#### [Description of the task]
Scan the records below. Copy every line in which the word "string" appears.

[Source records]
==========

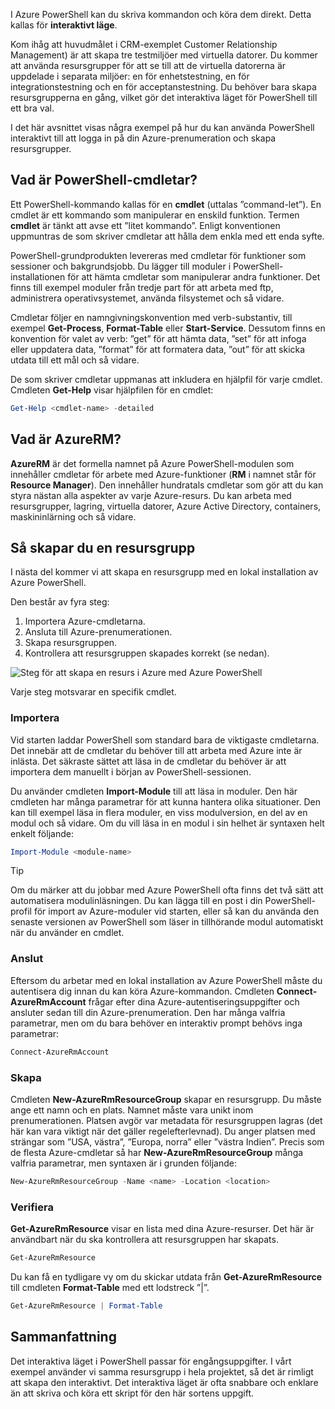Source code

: I Azure PowerShell kan du skriva kommandon och köra dem direkt. Detta kallas för **interaktivt läge**.

Kom ihåg att huvudmålet i CRM-exemplet Customer Relationship Management) är att skapa tre testmiljöer med virtuella datorer. Du kommer att använda resursgrupper för att se till att de virtuella datorerna är uppdelade i separata miljöer: en för enhetstestning, en för integrationstestning och en för acceptanstestning. Du behöver bara skapa resursgrupperna en gång, vilket gör det interaktiva läget för PowerShell till ett bra val.

I det här avsnittet visas några exempel på hur du kan använda PowerShell interaktivt till att logga in på din Azure-prenumeration och skapa resursgrupper.

## <a name="what-are-powershell-cmdlets"></a>Vad är PowerShell-cmdletar?
Ett PowerShell-kommando kallas för en **cmdlet** (uttalas ”command-let”). En cmdlet är ett kommando som manipulerar en enskild funktion. Termen **cmdlet** är tänkt att avse ett ”litet kommando”. Enligt konventionen uppmuntras de som skriver cmdletar att hålla dem enkla med ett enda syfte.

PowerShell-grundprodukten levereras med cmdletar för funktioner som sessioner och bakgrundsjobb. Du lägger till moduler i PowerShell-installationen för att hämta cmdletar som manipulerar andra funktioner. Det finns till exempel moduler från tredje part för att arbeta med ftp, administrera operativsystemet, använda filsystemet och så vidare.

Cmdletar följer en namngivningskonvention med verb-substantiv, till exempel **Get-Process**, **Format-Table** eller **Start-Service**. Dessutom finns en konvention för valet av verb: ”get” för att hämta data, ”set” för att infoga eller uppdatera data, ”format” för att formatera data, ”out” för att skicka utdata till ett mål och så vidare.

De som skriver cmdletar uppmanas att inkludera en hjälpfil för varje cmdlet. Cmdleten **Get-Help** visar hjälpfilen för en cmdlet:

```powershell
Get-Help <cmdlet-name> -detailed
```

## <a name="what-is-azurerm"></a>Vad är AzureRM?
**AzureRM** är det formella namnet på Azure PowerShell-modulen som innehåller cmdletar för arbete med Azure-funktioner (**RM** i namnet står för **Resource Manager**). Den innehåller hundratals cmdletar som gör att du kan styra nästan alla aspekter av varje Azure-resurs. Du kan arbeta med resursgrupper, lagring, virtuella datorer, Azure Active Directory, containers, maskininlärning och så vidare.

## <a name="how-to-create-a-resource-group"></a>Så skapar du en resursgrupp
I nästa del kommer vi att skapa en resursgrupp med en lokal installation av Azure PowerShell. 

Den består av fyra steg: 
1. Importera Azure-cmdletarna.
1. Ansluta till Azure-prenumerationen.
1. Skapa resursgruppen.
1. Kontrollera att resursgruppen skapades korrekt (se nedan).

![Steg för att skapa en resurs i Azure med Azure PowerShell](../media-drafts/5-create-resource-overview.png)

Varje steg motsvarar en specifik cmdlet.

### <a name="import"></a>Importera
Vid starten laddar PowerShell som standard bara de viktigaste cmdletarna. Det innebär att de cmdletar du behöver till att arbeta med Azure inte är inlästa. Det säkraste sättet att läsa in de cmdletar du behöver är att importera dem manuellt i början av PowerShell-sessionen.

Du använder cmdleten **Import-Module** till att läsa in moduler. Den här cmdleten har många parametrar för att kunna hantera olika situationer. Den kan till exempel läsa in flera moduler, en viss modulversion, en del av en modul och så vidare. Om du vill läsa in en modul i sin helhet är syntaxen helt enkelt följande:

```powershell
Import-Module <module-name>
```

> [!TIP]
> Om du märker att du jobbar med Azure PowerShell ofta finns det två sätt att automatisera modulinläsningen. Du kan lägga till en post i din PowerShell-profil för import av Azure-moduler vid starten, eller så kan du använda den senaste versionen av PowerShell som läser in tillhörande modul automatiskt när du använder en cmdlet.

### <a name="connect"></a>Anslut
Eftersom du arbetar med en lokal installation av Azure PowerShell måste du autentisera dig innan du kan köra Azure-kommandon. Cmdleten **Connect-AzureRmAccount** frågar efter dina Azure-autentiseringsuppgifter och ansluter sedan till din Azure-prenumeration. Den har många valfria parametrar, men om du bara behöver en interaktiv prompt behövs inga parametrar:

```powershell
Connect-AzureRmAccount
```

### <a name="create"></a>Skapa
Cmdleten **New-AzureRmResourceGroup** skapar en resursgrupp. Du måste ange ett namn och en plats. Namnet måste vara unikt inom prenumerationen. Platsen avgör var metadata för resursgruppen lagras (det här kan vara viktigt när det gäller regelefterlevnad). Du anger platsen med strängar som ”USA, västra”, ”Europa, norra” eller ”västra Indien”. Precis som de flesta Azure-cmdletar så har **New-AzureRmResourceGroup** många valfria parametrar, men syntaxen är i grunden följande:

```powershell
New-AzureRmResourceGroup -Name <name> -Location <location>
```

### <a name="verify"></a>Verifiera
**Get-AzureRmResource** visar en lista med dina Azure-resurser. Det här är användbart när du ska kontrollera att resursgruppen har skapats.

```powershell
Get-AzureRmResource
```

Du kan få en tydligare vy om du skickar utdata från **Get-AzureRmResource** till cmdleten **Format-Table** med ett lodstreck ”|”.

```powershell
Get-AzureRmResource | Format-Table
```

## <a name="summary"></a>Sammanfattning
Det interaktiva läget i PowerShell passar för engångsuppgifter. I vårt exempel använder vi samma resursgrupp i hela projektet, så det är rimligt att skapa den interaktivt. Det interaktiva läget är ofta snabbare och enklare än att skriva och köra ett skript för den här sortens uppgift.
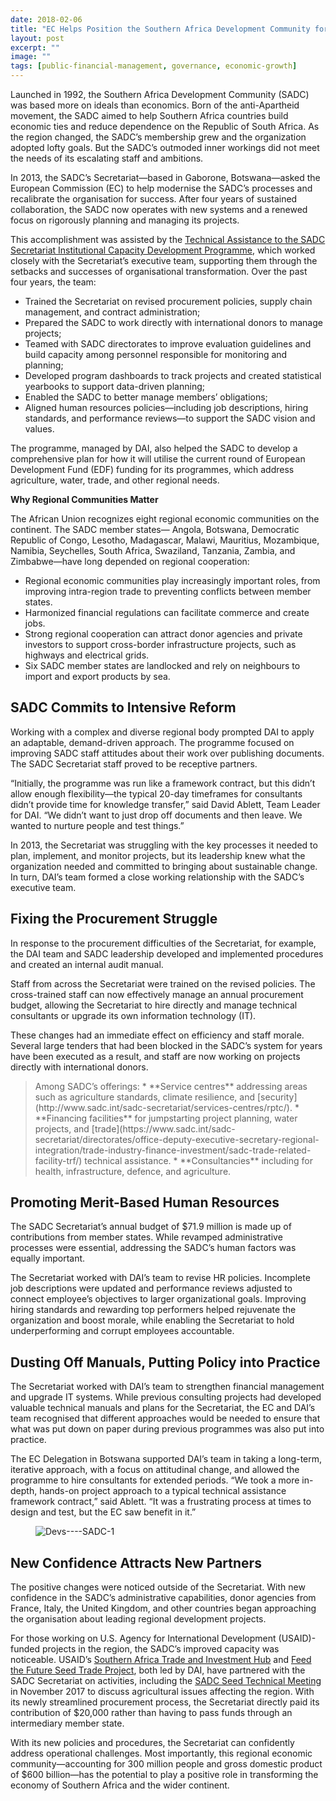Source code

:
 ```yaml
---
date: 2018-02-06
title: "EC Helps Position the Southern Africa Development Community for 21st Century Success"
layout: post
excerpt: ""
image: ""
tags: [public-financial-management, governance, economic-growth]
---
```

<p>Launched in 1992, the Southern Africa Development Community (SADC) was based more on ideals than economics. Born of the anti-Apartheid movement, the SADC aimed to help Southern Africa countries build economic ties and reduce dependence on the Republic of South Africa. As the region changed, the SADC’s membership grew and the organization adopted lofty goals. But the SADC’s outmoded inner workings did not meet the needs of its escalating staff and ambitions.</p><p>In 2013, the SADC’s Secretariat—based in Gaborone, Botswana—asked the European Commission (EC) to help modernise the SADC’s processes and recalibrate the organisation for success. After four years of sustained collaboration, the SADC now operates with new systems and a renewed focus on rigorously planning and managing its projects.</p><p>This accomplishment was assisted by the <a href="https://www.dai.com/our-work/projects/botswana-technical-assistance-sadc-secretariat-institutional-capacity-development">Technical Assistance to the SADC Secretariat Institutional Capacity Development Programme</a>, which worked closely with the Secretariat’s executive team, supporting them through the setbacks and successes of organisational transformation. Over the past four years, the team:</p><ul><li>Trained the Secretariat on revised procurement policies, supply chain management, and contract administration;</li><li>Prepared the SADC to work directly with international donors to manage projects;</li><li>Teamed with SADC directorates to improve evaluation guidelines and build capacity among personnel responsible for monitoring and planning;</li><li>Developed program dashboards to track projects and created statistical yearbooks to support data-driven planning;</li><li>Enabled the SADC to better manage members’ obligations;</li><li>Aligned human resources policies—including job descriptions, hiring standards, and performance reviews—to support the SADC vision and values.</li></ul><p>The programme, managed by DAI, also helped the SADC to develop a comprehensive plan for how it will utilise the current round of European Development Fund (EDF) funding for its programmes, which address agriculture, water, trade, and other regional needs.</p><p><strong>Why Regional Communities Matter</strong></p><p>The African Union recognizes eight regional economic communities on the continent. The SADC member states— Angola, Botswana, Democratic Republic of Congo, Lesotho, Madagascar, Malawi, Mauritius, Mozambique, Namibia, Seychelles, South Africa, Swaziland, Tanzania, Zambia, and Zimbabwe—have long depended on regional cooperation:</p><ul><li>Regional economic communities play increasingly important roles, from improving intra-region trade to preventing conflicts between member states.</li><li>Harmonized financial regulations can facilitate commerce and create jobs.</li><li>Strong regional cooperation can attract donor agencies and private investors to support cross-border infrastructure projects, such as highways and electrical grids.</li><li>Six SADC member states are landlocked and rely on neighbours to import and export products by sea.</li></ul><h2 id="sadc-commits-to-intensive-reform">SADC Commits to Intensive Reform</h2><p>Working with a complex and diverse regional body prompted DAI to apply an adaptable, demand-driven approach. The programme focused on improving SADC staff attitudes about their work over publishing documents. The SADC Secretariat staff proved to be receptive partners.</p><p>“Initially, the programme was run like a framework contract, but this didn’t allow enough flexibility—the typical 20-day timeframes for consultants didn’t provide time for knowledge transfer,” said David Ablett, Team Leader for DAI. “We didn’t want to just drop off documents and then leave. We wanted to nurture people and test things.”</p><p>In 2013, the Secretariat was struggling with the key processes it needed to plan, implement, and monitor projects, but its leadership knew what the organization needed and committed to bringing about sustainable change. In turn, DAI’s team formed a close working relationship with the SADC’s executive team.</p><h2 id="fixing-the-procurement-struggle">Fixing the Procurement Struggle</h2><p>In response to the procurement difficulties of the Secretariat, for example, the DAI team and SADC leadership developed and implemented procedures and created an internal audit manual.</p><p>Staff from across the Secretariat were trained on the revised policies. The cross-trained staff can now effectively manage an annual procurement budget, allowing the Secretariat to hire directly and manage technical consultants or upgrade its own information technology (IT).</p><p>These changes had an immediate effect on efficiency and staff morale. Several large tenders that had been blocked in the SADC’s system for years have been executed as a result, and staff are now working on projects directly with international donors.</p><blockquote class="kg-blockquote-alt">Among SADC’s offerings: * **Service centres** addressing areas such as agriculture standards, climate resilience, and [security](http://www.sadc.int/sadc-secretariat/services-centres/rptc/). * **Financing facilities** for jumpstarting project planning, water projects, and [trade](https://www.sadc.int/sadc-secretariat/directorates/office-deputy-executive-secretary-regional-integration/trade-industry-finance-investment/sadc-trade-related-facility-trf/) technical assistance. * **Consultancies** including for health, infrastructure, defence, and agriculture.</blockquote><h2 id="promoting-merit-based-human-resources">Promoting Merit-Based Human Resources</h2><p>The SADC Secretariat’s annual budget of $71.9 million is made up of contributions from member states. While revamped administrative processes were essential, addressing the SADC’s human factors was equally important.</p><p>The Secretariat worked with DAI’s team to revise HR policies. Incomplete job descriptions were updated and performance reviews adjusted to connect employee’s objectives to larger organizational goals. Improving hiring standards and rewarding top performers helped rejuvenate the organization and boost morale, while enabling the Secretariat to hold underperforming and corrupt employees accountable.</p><h2 id="dusting-off-manuals-putting-policy-into-practice">Dusting Off Manuals, Putting Policy into Practice</h2><p>The Secretariat worked with DAI’s team to strengthen financial management and upgrade IT systems. While previous consulting projects had developed valuable technical manuals and plans for the Secretariat, the EC and DAI’s team recognised that different approaches would be needed to ensure that what was put down on paper during previous programmes was also put into practice.</p><p>The EC Delegation in Botswana supported DAI’s team in taking a long-term, iterative approach, with a focus on attitudinal change, and allowed the programme to hire consultants for extended periods. “We took a more in-depth, hands-on project approach to a typical technical assistance framework contract,” said Ablett. “It was a frustrating process at times to design and test, but the EC saw benefit in it.”</p><figure class="kg-card kg-image-card"><img src="https://pubs.ghost.io/uploads/Devs----SADC-1.jpg" class="kg-image" alt="Devs----SADC-1" loading="lazy" title="SADC Executive Secretary Ms. Stergomena Lawrence Tax Gaborone, right, meets in November 2017 with United Nations Special Representative Maman Sidikou in her office in Gaborone, Botswana. Photo: MONUSCO."></figure><h2 id="new-confidence-attracts-new-partners">New Confidence Attracts New Partners</h2><p>The positive changes were noticed outside of the Secretariat. With new confidence in the SADC’s administrative capabilities, donor agencies from France, Italy, the United Kingdom, and other countries began approaching the organisation about leading regional development projects.</p><p>For those working on U.S. Agency for International Development (USAID)-funded projects in the region, the SADC’s improved capacity was noticeable. USAID’s <a href="https://www.dai.com/our-work/projects/southern-africa-trade-and-investment-hub">Southern Africa Trade and Investment Hub</a> and <a href="https://www.dai.com/our-work/projects/southern-africa-feed-future-southern-africa-seed-trade-project">Feed the Future Seed Trade Project</a>, both led by DAI, have partnered with the SADC Secretariat on activities, including the <a href="http://www.satradehub.org/food-safety-and-production/537-sadc-convenes-to-improve-seed-trade?highlight=WyJzYWRjIiwic2FkYydzIiwiJ3NhZGMnIl0=">SADC Seed Technical Meeting</a> in November 2017 to discuss agricultural issues affecting the region. With its newly streamlined procurement process, the Secretariat directly paid its contribution of $20,000 rather than having to pass funds through an intermediary member state.</p><p>With its new policies and procedures, the Secretariat can confidently address operational challenges. Most importantly, this regional economic community—accounting for 300 million people and gross domestic product of $600 billion—has the potential to play a positive role in transforming the economy of Southern Africa and the wider continent.</p>
  
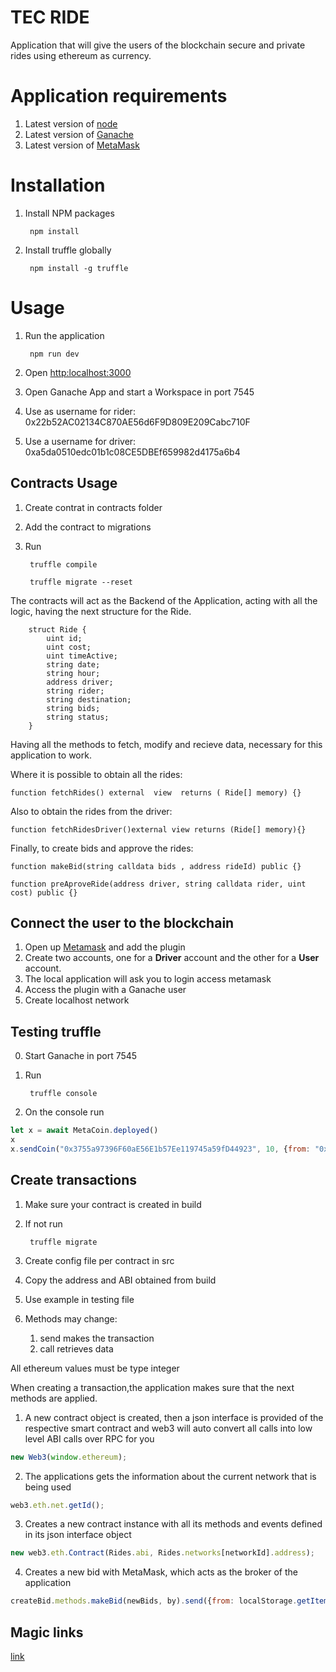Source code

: # TEC RIDE

Application that will give the users of the blockchain secure and private rides using ethereum as currency.

# Application requirements

1. Latest version of [node](https://nodejs.org/es/download/)
2. Latest version of [Ganache](https://trufflesuite.com/ganache/)
3. Latest version of [MetaMask](https://metamask.io/download/)

# Installation

1. Install NPM packages

        npm install 

2. Install truffle globally

        npm install -g truffle
        

# Usage

1. Run the application

        npm run dev

2. Open [http:localhost:3000](http:localhost:3000)
3. Open Ganache App and start a Workspace  in port 7545
4. Use as username for rider: 0x22b52AC02134C870AE56d6F9D809E209Cabc710F
5. Use a username for driver: 0xa5da0510edc01b1c08CE5DBEf659982d4175a6b4

## Contracts Usage

1. Create contrat in contracts folder
2. Add the contract to migrations
3. Run

        truffle compile

        truffle migrate --reset
        
The contracts will act as the Backend of the Application, acting with all the logic, having the next structure for the Ride.

```solidity
    struct Ride {
        uint id;
        uint cost;
        uint timeActive;
        string date;
        string hour;
        address driver;
        string rider;
        string destination;
        string bids;
        string status;
    }
```

Having all the methods to fetch, modify and recieve data, necessary for this application to work.

Where it is possible to obtain all the rides:

```solidity
function fetchRides() external  view  returns ( Ride[] memory) {}
```

Also to obtain the rides from the driver:

```solidity
function fetchRidesDriver()external view returns (Ride[] memory){}
```

Finally, to create bids and approve the rides:
```solidity
function makeBid(string calldata bids , address rideId) public {}

function preAproveRide(address driver, string calldata rider, uint cost) public {}
```


## Connect the user to the blockchain

1. Open up [Metamask](https://metamask.io/download/) and add the plugin
2. Create two accounts, one for a **Driver** account and the other for a **User** account.
3. The local application will ask you to login access metamask
4. Access the plugin with a Ganache user
5. Create localhost network

## Testing truffle

0. Start Ganache in port 7545

1. Run 

        truffle console
        
2. On the console run

```javascript
let x = await MetaCoin.deployed()
x
x.sendCoin("0x3755a97396F60aE56E1b57Ee119745a59fD44923", 10, {from: "0xcC9ef1Fb124C0105Ecd91Ec87F3a8747b1d71F12"})
```
## Create transactions

1. Make sure your contract is created in build

2. If not run
        
        truffle migrate

3.  Create config file per contract in src

4. Copy the address and ABI obtained from build

5. Use example in testing file

6. Methods may change:
    1. send makes the transaction
    2. call retrieves data

All ethereum values must be type integer


When creating a transaction,the application makes sure that the next methods are applied.

1. A new contract object is created, then a json interface is provided of the respective smart contract and web3 will auto convert all calls into low level ABI calls over RPC for you
```javascript
new Web3(window.ethereum);
```
2. The applications gets the information about the current network that is being used
```javascript
web3.eth.net.getId();
```
3. Creates a new contract instance with all its methods and events defined in its json interface object
```javascript
new web3.eth.Contract(Rides.abi, Rides.networks[networkId].address);
```
4. Creates a new bid with MetaMask, which acts as the broker of the application
```javascript
createBid.methods.makeBid(newBids, by).send({from: localStorage.getItem("idUser")});
```

## Magic links

[link](https://github.com/blakewood84/metamask-transactions/blob/main/src/App.js)
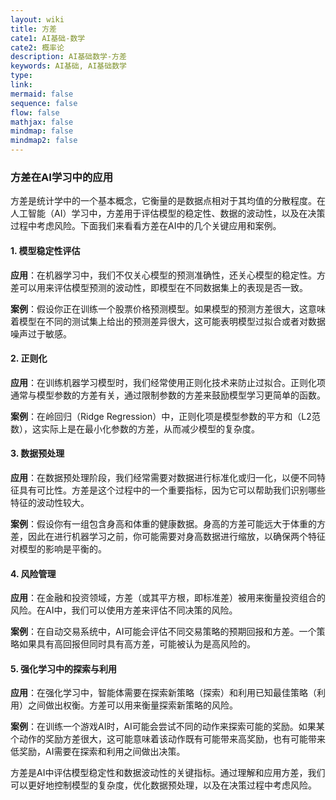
 ```yaml
---
layout: wiki
title: 方差
cate1: AI基础-数学
cate2: 概率论
description: AI基础数学-方差
keywords: AI基础, AI基础数学
type:
link:
mermaid: false
sequence: false
flow: false
mathjax: false
mindmap: false
mindmap2: false
---
```


### 方差在AI学习中的应用

方差是统计学中的一个基本概念，它衡量的是数据点相对于其均值的分散程度。在人工智能（AI）学习中，方差用于评估模型的稳定性、数据的波动性，以及在决策过程中考虑风险。下面我们来看看方差在AI中的几个关键应用和案例。

#### 1. 模型稳定性评估

**应用**：在机器学习中，我们不仅关心模型的预测准确性，还关心模型的稳定性。方差可以用来评估模型预测的波动性，即模型在不同数据集上的表现是否一致。

**案例**：假设你正在训练一个股票价格预测模型。如果模型的预测方差很大，这意味着模型在不同的测试集上给出的预测差异很大，这可能表明模型过拟合或者对数据噪声过于敏感。

#### 2. 正则化

**应用**：在训练机器学习模型时，我们经常使用正则化技术来防止过拟合。正则化项通常与模型参数的方差有关，通过限制参数的方差来鼓励模型学习更简单的函数。

**案例**：在岭回归（Ridge Regression）中，正则化项是模型参数的平方和（L2范数），这实际上是在最小化参数的方差，从而减少模型的复杂度。

#### 3. 数据预处理

**应用**：在数据预处理阶段，我们经常需要对数据进行标准化或归一化，以便不同特征具有可比性。方差是这个过程中的一个重要指标，因为它可以帮助我们识别哪些特征的波动性较大。

**案例**：假设你有一组包含身高和体重的健康数据。身高的方差可能远大于体重的方差，因此在进行机器学习之前，你可能需要对身高数据进行缩放，以确保两个特征对模型的影响是平衡的。

#### 4. 风险管理

**应用**：在金融和投资领域，方差（或其平方根，即标准差）被用来衡量投资组合的风险。在AI中，我们可以使用方差来评估不同决策的风险。

**案例**：在自动交易系统中，AI可能会评估不同交易策略的预期回报和方差。一个策略如果具有高回报但同时具有高方差，可能被认为是高风险的。

#### 5. 强化学习中的探索与利用

**应用**：在强化学习中，智能体需要在探索新策略（探索）和利用已知最佳策略（利用）之间做出权衡。方差可以用来衡量探索新策略的风险。

**案例**：在训练一个游戏AI时，AI可能会尝试不同的动作来探索可能的奖励。如果某个动作的奖励方差很大，这可能意味着该动作既有可能带来高奖励，也有可能带来低奖励，AI需要在探索和利用之间做出决策。

方差是AI中评估模型稳定性和数据波动性的关键指标。通过理解和应用方差，我们可以更好地控制模型的复杂度，优化数据预处理，以及在决策过程中考虑风险。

==========

#### [Finished task]
        string date;
        string hour;
        string rider;
        string destination;
        string bids;
        string status;
function makeBid(string calldata bids , address rideId) public {}
function preAproveRide(address driver, string calldata rider, uint cost) public {}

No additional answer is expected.